Man Beachte, daß der Abschnitt "InputClass" und nicht wie bei älteren xorg-server Versionen "InputDevice" heißt. Die nodeadkeys Zeile muß nicht mit rein, falls man die "toten" Tasten braucht  :Wink: 

----------

## demiurg

 *Josef.95 wrote:*   

> Hi
> 
> "-evdev" würde ich nicht setzen..
> 
> Ich bin hier selbst aber auch noch am am forschen,
> ...

 

Das minus vor evdev und den anderen Treibern sollten nicht  Use Flags repräsentieren, sondern meine Schreibfaulheit unterstützen - anstelle von xf86-input-evdev, xf86-input-mouse etc.  :Smile: . Aber danke für den Link. Da kommt die xorg.conf demnach wieder zu Ehren, allerdings mit neuem Inhalt.  Mit den xorg server Versionen 1.7 hatte ich schon komplett auf evdev umgestellt und die xorg.conf gelöscht.

für das 32 Bit System

xorg-server Installed versions:  1.8.0(07:22:07 15.04.2010)(ipv6 nptl udev xorg -dmx -doc -hal -kdrive -minimal -static-libs -tslib)
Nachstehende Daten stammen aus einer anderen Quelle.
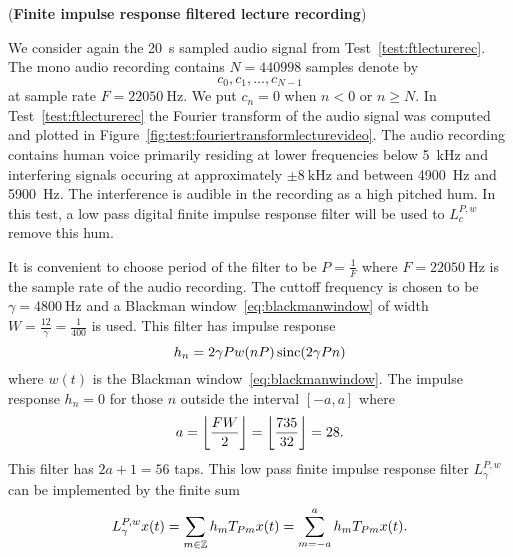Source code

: \begin{test}\label{test:firfilteredlecturerec}
(\textbf{Finite impulse response filtered lecture recording})

We consider again the \SI{20}{\second} sampled audio signal from Test~\ref{test:ftlecturerec}.  The mono audio recording contains $N = 440998$ samples denote by 
\[
c_0,c_1,\dots,c_{N-1}
\]
at sample rate $F = \SI{22050}{\hertz}$.  We put $c_n = 0$ when $n < 0$ or $n \geq N$.  In Test~\ref{test:ftlecturerec} the Fourier transform of the audio signal was computed and plotted in Figure~\ref{fig:test:fouriertransformlecturevideo}. The audio recording contains human voice primarily residing at lower frequencies below \SI{5}{\kilo\hertz} and interfering signals occuring at approximately $\pm\SI{8}{\kilo\hertz}$ and between \SI{4900}{\hertz} and \SI{5900}{\hertz}.  The interference is audible in the recording as a high pitched hum.  In this test, a low pass digital finite impulse response filter will be used to $L_{c}^{P,w}$ remove this hum.

It is convenient to choose period of the filter to be $P = \tfrac{1}{F}$ where $F = \SI{22050}{\hertz}$ is the sample rate of the audio recording.  The cuttoff frequency is chosen to be $\gamma = \SI{4800}{\hertz}$ and a Blackman window~\eqref{eq:blackmanwindow} of width $W=\tfrac{12}{\gamma} = \tfrac{1}{400}$ is used.  This filter has impulse response
\[
h_n = 2 \gamma P w( nP ) \operatorname{sinc}( 2\gamma P n)
\]
where $w(t)$ is the Blackman window~\eqref{eq:blackmanwindow}.  The impulse response $h_n = 0$ for those $n$ outside the interval $[-a,a]$ where
\[
a = {\left\lfloor \frac{FW}{2} \right\rfloor} = {\left\lfloor \frac{735}{32} \right\rfloor} = 28.
\] 
This filter has $2a+1 = 56$ taps.  This low pass finite impulse response filter $L_\gamma^{P,w}$ can be implemented by the finite sum
\[
L_\gamma^{P,w}x(t) = \sum_{m \in {\mathbb Z}} h_m T_{Pm}x(t) = \sum_{m = -a}^a h_m T_{Pm}x(t) .
\]


\end{test}
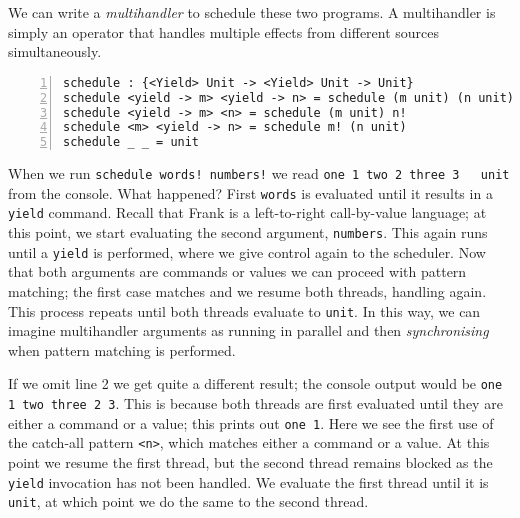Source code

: \documentclass[msc,deptreport,cs]{infthesis} %
\newcommand{\code}[1]{\lstinline{#1}}
\begin{document}
We can write a \emph{multihandler} to schedule these two programs. A
multihandler is simply an operator that handles multiple effects from different
sources simultaneously.

\begin{lstlisting}[numbers=left]
schedule : {<Yield> Unit -> <Yield> Unit -> Unit}
schedule <yield -> m> <yield -> n> = schedule (m unit) (n unit)
schedule <yield -> m> <n> = schedule (m unit) n!
schedule <m> <yield -> n> = schedule m! (n unit)
schedule _ _ = unit
\end{lstlisting}

When we run \code{schedule words! numbers!} we read \code{one 1 two 2 three 3
  unit} from the console. What happened? First \code{words} is evaluated until
it results in a \code{yield} command. Recall that Frank is a left-to-right
call-by-value language; at this point, we start evaluating the second argument,
\code{numbers}. This again runs until a \code{yield} is performed, where we give
control again to the scheduler. Now that both arguments are commands or values
we can proceed with pattern matching; the first case matches and we resume both
threads, handling again. This process repeats until both threads evaluate to
\code{unit}. In this way, we can imagine multihandler arguments as running in
parallel and then \emph{synchronising} when pattern matching is performed.

If we omit line 2 we get quite a different result; the console output would be
\code{one 1 two three 2 3}. This is because both threads are first evaluated
until they are either a command or a value; this prints out \code{one 1}. Here
we see the first use of the catch-all pattern \code{<n>}, which matches either a
command or a value. At this point we resume the first thread, but the second
thread remains blocked as the \code{yield} invocation has not been handled. We
evaluate the first thread until it is \code{unit}, at which point we do the same
to the second thread.

\end{document}
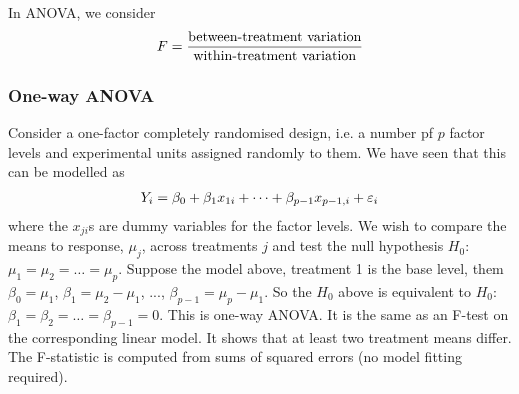 In ANOVA, we consider
\begin{align}
	F = \frac{\text{between-treatment variation}}{\text{within-treatment variation}} \notag
\end{align}

\subsubsection{One-way ANOVA}

Consider a one-factor completely randomised design, i.e. a number pf $p$ factor levels and experimental units assigned randomly to them. We have seen that this can be modelled as
\begin{align}
	Y_i = \beta_0 + \beta_1x_{1i} + \dots + \beta_{p-1}x_{p-1,i} + \epsilon_i \notag
\end{align}
where the $x_{ji}$s are dummy variables for the factor levels. We wish to compare the means to response, $\mu_j$, across treatments $j$ and test the null hypothesis $H_0$: $\mu_1 = \mu_2 = \dots = \mu_p$. Suppose the model above, treatment 1 is the base level, them $\beta_0 = \mu_1$, $\beta_1 = \mu_2 - \mu_1$, ..., $\beta_{p-1} = \mu_p - \mu_1$. So the $H_0$ above is equivalent to $H_0$: $\beta_1 = \beta_2 = \dots = \beta_{p-1} = 0$. This is one-way ANOVA. It is the same as an F-test on the corresponding linear model. It shows that at least two treatment means differ. The F-statistic is computed from sums of squared errors (no model fitting required).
und dem Eintrag in der xorg.conf klappt jetzt alles wie gewohnt bei abgeschaltetem setxkbkeymap.

----------

## Josef.95

 *demiurg wrote:*   

> Das minus vor evdev und den anderen Treibern sollten nicht Use Flags repräsentieren, sondern meine Schreibfaulheit unterstützen - anstelle von xf86-input-evdev, xf86-input-mouse etc. .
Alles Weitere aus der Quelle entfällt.